Equity markets faltered in the first half of February before amassing some positive momentum in the later half of the month, buoyed by an increase in oil and an unexpected positive revision to fourth-quarter GDP growth. The S&P 500 Index continues to exhibit a high degree of correlation with crude oil, and both hit a bottom for the month on February 11th. West Texas Intermediate Crude Oil declined to a low of $26.05/barrel, a level not seen since May 2003, before rallying to almost $34 per barrel by the end of the month amidst hopes that a producer meeting in March will lead to a production freeze. The Commerce Department now believes GDP grew at a 1% rate versus the 0.7% originally reported, due primarily to a higher level of inventory accumulation than initially thought. Consumer spending rose 0.5% from December to January, the biggest monthly gain since May, with consumers taking advantage of cheap gas prices and low unemployment. The housing market remains resilient, with existing home prices and sales both rising. Nevertheless, new home sales did take a 9.2% hit, coming in well below the consensus forecast. Industrial production rose in January for the first time since July, though the service sector grew at its slowest pace in two years. The Federal Reserve will meet again in mid-March. No rate action is expected given worsening global economic conditions since the rate hike in December.
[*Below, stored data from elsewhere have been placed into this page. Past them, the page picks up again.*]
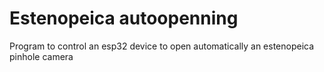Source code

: # Estenopeica autoopenning
Program to control an esp32 device to open automatically an estenopeica pinhole camera
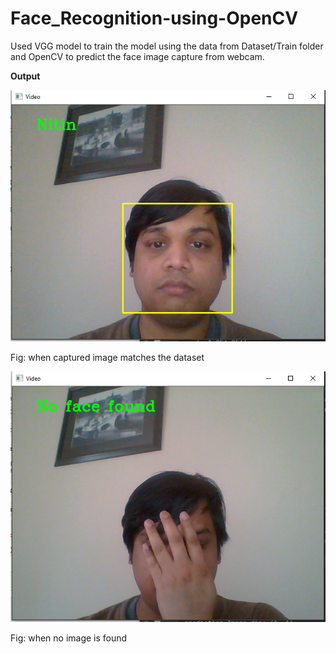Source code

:# Face_Recognition-using-OpenCV

Used VGG model to train the model using the data from Dataset/Train folder and OpenCV to predict the face image capture from webcam.

**Output**

![Figure 1](images/output1.PNG)

Fig: when captured image matches the dataset

![Figure 2](images/output2.PNG)

Fig: when no image is found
Equity markets exhibited a high degree of volatility in February, with the S&P 500 falling in 7 of the first 9 trading days, and bottoming on the 11th, down 11% from its year-end close. Equities subsequently rallied in the second half of February, with the Dow & S&P ending relatively flat for the month (up 0.75% and down 0.13%, respectively) and the NASDAQ down 1.03%. Sector performance was disparate, with the best performing sector (Materials) outpacing the worst performing sector (Financials) by almost 10%. Markets will likely focus on central bank policy in the month ahead. The European Central Bank is expected to provide more stimulus and the Federal Reserve is expected to hold rates steady. Complicating the global rate environment is the lack of visibility from the Bank of Japan and the Chinese Central Bank.
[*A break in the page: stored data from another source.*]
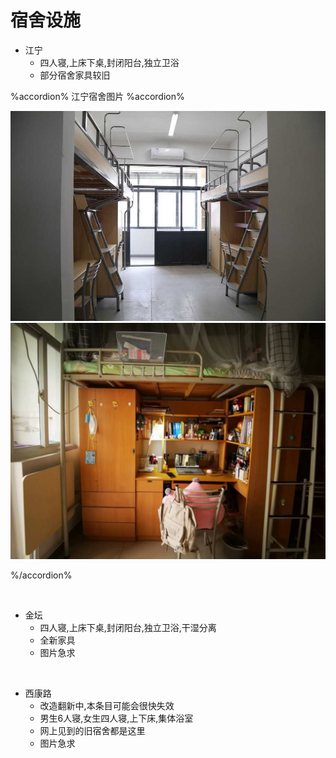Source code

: # 宿舍设施

- 江宁
  - 四人寝,上床下桌,封闭阳台,独立卫浴
  - 部分宿舍家具较旧

%accordion% 江宁宿舍图片 %accordion%

![新家具版宿舍江宁](/新生不得不尝的知识/image/新家具版宿舍%20江宁.jpg)
![旧家具版宿舍江宁](/新生不得不尝的知识/image/旧家具版宿舍%20江宁.jpg)

%/accordion%


<br>

- 金坛
  - 四人寝,上床下桌,封闭阳台,独立卫浴,干湿分离
  - 全新家具
  - 图片急求
<br>

- 西康路
  - 改造翻新中,本条目可能会很快失效
  - 男生6人寝,女生四人寝,上下床,集体浴室
  - 网上见到的旧宿舍都是这里
  - 图片急求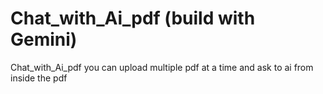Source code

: # Chat_with_Ai_pdf (build with Gemini)
Chat_with_Ai_pdf you can upload multiple pdf at a time and ask to ai from inside the pdf

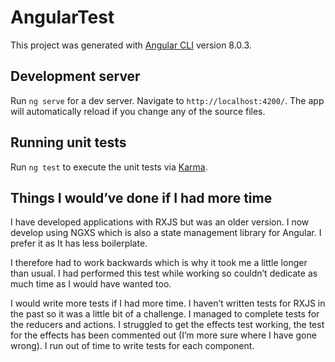 # AngularTest

This project was generated with [Angular CLI](https://github.com/angular/angular-cli) version 8.0.3.

## Development server

Run `ng serve` for a dev server. Navigate to `http://localhost:4200/`. The app will automatically reload if you change any of the source files.

## Running unit tests

Run `ng test` to execute the unit tests via [Karma](https://karma-runner.github.io).

## Things I would’ve done if I had more time

I have developed applications with RXJS but was an older version. I now develop using NGXS which is also a state management library for Angular. I prefer it as It has less boilerplate. 

I therefore had to work backwards which is why it took me a little longer than usual. I had performed this test while working so couldn’t dedicate as much time as I would have wanted too. 

I would write more tests if I had more time. I haven’t written tests for RXJS in the past so it was a little bit of a challenge. I managed to complete tests for the reducers and actions. I struggled to get the effects test working, the test for the effects has been commented out (I’m more sure where I have gone wrong). I run out of time to write tests for each component.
Investors continued to seek safety in early February as fears of a global recession increased. The yield on the 10-year Treasury fell to 1.57%, the lowest level in over three years, before increasing to 1.74% by month-end. Both high-yield and investment-grade corporate bond spreads tightened in February despite rating agency predictions of increased highyield default rates. Forecasted default rates for the Metals and Mining and Oil and Gas industries continue to be significantly higher than in other sectors. Overall, fixed-income yields remain paltry and we caution investors against extending portfolio duration in an attempt to capture additional yield. Nevertheless, low rates are likely to persist over the next several quarters as European and Japanese central banks grapple with the efficacy of negative interest rate policies.